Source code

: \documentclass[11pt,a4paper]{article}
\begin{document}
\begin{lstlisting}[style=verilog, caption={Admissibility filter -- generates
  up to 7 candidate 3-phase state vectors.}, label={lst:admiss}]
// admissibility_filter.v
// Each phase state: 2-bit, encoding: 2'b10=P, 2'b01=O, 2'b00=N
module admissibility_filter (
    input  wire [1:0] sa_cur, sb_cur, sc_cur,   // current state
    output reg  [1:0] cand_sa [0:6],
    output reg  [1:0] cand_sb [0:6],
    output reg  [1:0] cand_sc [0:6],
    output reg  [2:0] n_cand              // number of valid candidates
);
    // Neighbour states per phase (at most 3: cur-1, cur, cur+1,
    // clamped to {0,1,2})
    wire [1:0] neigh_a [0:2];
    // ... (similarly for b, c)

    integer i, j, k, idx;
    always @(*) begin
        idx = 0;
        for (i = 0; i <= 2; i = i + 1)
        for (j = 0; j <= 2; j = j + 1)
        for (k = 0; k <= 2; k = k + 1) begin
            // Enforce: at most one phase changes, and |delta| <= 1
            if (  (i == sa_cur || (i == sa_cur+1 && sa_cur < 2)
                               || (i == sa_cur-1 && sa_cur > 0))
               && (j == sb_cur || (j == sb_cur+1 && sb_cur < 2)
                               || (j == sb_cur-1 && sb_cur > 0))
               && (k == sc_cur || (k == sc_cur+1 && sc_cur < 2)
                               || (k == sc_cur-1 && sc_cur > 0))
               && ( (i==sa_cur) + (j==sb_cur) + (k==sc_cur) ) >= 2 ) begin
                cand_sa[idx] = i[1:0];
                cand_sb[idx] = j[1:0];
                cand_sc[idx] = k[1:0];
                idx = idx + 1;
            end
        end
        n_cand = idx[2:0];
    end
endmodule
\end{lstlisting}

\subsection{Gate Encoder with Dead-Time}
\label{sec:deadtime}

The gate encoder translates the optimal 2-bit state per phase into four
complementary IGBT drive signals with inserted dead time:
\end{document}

::::

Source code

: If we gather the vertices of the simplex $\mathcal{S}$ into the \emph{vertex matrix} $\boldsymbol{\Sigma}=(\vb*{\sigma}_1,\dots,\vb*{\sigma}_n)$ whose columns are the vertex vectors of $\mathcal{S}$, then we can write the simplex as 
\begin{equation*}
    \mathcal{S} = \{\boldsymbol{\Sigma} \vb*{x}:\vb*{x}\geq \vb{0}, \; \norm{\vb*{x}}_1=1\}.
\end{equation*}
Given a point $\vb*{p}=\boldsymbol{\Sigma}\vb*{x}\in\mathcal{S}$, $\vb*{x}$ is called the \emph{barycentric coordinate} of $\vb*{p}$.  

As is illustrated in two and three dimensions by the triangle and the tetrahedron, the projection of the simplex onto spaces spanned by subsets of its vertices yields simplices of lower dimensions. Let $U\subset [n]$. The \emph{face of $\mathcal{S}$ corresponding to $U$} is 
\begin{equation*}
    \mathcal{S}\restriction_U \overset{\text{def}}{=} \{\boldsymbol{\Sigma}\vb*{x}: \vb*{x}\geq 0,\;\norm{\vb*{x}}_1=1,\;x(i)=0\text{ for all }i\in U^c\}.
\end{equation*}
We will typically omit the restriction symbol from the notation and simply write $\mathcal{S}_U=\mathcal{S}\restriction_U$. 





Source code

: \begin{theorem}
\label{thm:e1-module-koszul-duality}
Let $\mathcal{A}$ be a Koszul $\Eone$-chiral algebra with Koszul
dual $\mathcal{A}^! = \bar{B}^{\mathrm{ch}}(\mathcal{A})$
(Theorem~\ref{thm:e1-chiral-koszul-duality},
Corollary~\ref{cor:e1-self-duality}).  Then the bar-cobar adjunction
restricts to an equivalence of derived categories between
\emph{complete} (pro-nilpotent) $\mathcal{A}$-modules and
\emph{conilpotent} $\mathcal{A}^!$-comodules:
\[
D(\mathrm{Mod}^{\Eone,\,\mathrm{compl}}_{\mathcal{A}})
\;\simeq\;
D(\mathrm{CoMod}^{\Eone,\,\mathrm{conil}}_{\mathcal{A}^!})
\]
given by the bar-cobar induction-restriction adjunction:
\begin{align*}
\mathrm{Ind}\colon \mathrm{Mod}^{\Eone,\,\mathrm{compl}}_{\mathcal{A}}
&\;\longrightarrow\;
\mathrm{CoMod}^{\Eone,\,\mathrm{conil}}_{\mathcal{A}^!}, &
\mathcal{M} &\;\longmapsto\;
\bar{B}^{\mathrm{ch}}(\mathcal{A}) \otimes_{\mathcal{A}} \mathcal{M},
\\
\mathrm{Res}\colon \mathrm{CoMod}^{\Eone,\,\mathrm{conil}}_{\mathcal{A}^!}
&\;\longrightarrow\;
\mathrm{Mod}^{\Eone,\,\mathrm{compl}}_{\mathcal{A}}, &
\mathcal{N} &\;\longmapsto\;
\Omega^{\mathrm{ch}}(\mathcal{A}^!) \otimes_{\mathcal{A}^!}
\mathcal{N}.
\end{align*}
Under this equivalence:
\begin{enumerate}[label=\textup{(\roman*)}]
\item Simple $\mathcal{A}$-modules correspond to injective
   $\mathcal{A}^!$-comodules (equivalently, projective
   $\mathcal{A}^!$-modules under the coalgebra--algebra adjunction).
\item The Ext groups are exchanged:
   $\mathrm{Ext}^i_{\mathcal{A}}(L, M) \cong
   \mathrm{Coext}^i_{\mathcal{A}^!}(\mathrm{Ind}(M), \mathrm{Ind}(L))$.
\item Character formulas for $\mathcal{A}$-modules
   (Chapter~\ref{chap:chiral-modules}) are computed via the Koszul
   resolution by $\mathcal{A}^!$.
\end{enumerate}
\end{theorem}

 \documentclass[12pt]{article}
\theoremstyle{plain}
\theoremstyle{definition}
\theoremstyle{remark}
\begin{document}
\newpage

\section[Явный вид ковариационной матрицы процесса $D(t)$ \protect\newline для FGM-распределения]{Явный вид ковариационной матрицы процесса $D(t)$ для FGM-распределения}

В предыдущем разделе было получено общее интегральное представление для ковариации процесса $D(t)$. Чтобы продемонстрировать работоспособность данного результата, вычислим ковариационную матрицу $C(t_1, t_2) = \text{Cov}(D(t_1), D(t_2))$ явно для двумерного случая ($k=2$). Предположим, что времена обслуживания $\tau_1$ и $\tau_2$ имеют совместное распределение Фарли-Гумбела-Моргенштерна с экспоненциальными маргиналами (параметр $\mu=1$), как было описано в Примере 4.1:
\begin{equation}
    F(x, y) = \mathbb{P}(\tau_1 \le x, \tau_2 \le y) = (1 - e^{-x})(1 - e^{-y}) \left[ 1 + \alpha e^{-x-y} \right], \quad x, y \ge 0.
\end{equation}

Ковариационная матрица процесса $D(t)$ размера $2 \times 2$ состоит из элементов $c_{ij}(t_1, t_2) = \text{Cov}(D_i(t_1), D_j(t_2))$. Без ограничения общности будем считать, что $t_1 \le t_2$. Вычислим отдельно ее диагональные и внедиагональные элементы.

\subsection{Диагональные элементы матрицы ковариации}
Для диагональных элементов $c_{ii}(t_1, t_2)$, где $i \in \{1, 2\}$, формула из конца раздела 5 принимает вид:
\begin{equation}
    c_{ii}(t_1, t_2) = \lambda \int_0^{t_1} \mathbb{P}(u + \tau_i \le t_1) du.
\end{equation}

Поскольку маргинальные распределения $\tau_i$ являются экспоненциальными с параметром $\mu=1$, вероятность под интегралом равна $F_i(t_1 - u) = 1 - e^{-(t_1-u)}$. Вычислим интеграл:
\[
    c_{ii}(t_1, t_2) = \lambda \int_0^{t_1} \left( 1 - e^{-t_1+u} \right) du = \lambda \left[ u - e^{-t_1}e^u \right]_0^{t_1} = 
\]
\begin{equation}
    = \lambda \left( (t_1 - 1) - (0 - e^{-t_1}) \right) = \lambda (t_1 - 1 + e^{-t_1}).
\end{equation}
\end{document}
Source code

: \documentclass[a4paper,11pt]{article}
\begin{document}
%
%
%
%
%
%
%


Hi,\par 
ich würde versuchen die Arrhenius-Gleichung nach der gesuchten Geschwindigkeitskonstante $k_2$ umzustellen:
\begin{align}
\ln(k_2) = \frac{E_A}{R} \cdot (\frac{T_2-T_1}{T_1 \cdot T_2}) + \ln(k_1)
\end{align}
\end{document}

::::

### REQUIRED ACTION
Look above for the line holding "filter -- generates". Print it and every line after it, exactly, through the line holding "and |delta| <= 1".

### TASK SOLUTION
\begin{lstlisting}[style=verilog, caption={Admissibility filter -- generates
  up to 7 candidate 3-phase state vectors.}, label={lst:admiss}]
// admissibility_filter.v
// Each phase state: 2-bit, encoding: 2'b10=P, 2'b01=O, 2'b00=N
module admissibility_filter (
    input  wire [1:0] sa_cur, sb_cur, sc_cur,   // current state
    output reg  [1:0] cand_sa [0:6],
    output reg  [1:0] cand_sb [0:6],
    output reg  [1:0] cand_sc [0:6],
    output reg  [2:0] n_cand              // number of valid candidates
);
    // Neighbour states per phase (at most 3: cur-1, cur, cur+1,
    // clamped to {0,1,2})
    wire [1:0] neigh_a [0:2];
    // ... (similarly for b, c)

    integer i, j, k, idx;
    always @(*) begin
        idx = 0;
        for (i = 0; i <= 2; i = i + 1)
        for (j = 0; j <= 2; j = j + 1)
        for (k = 0; k <= 2; k = k + 1) begin
            // Enforce: at most one phase changes, and |delta| <= 1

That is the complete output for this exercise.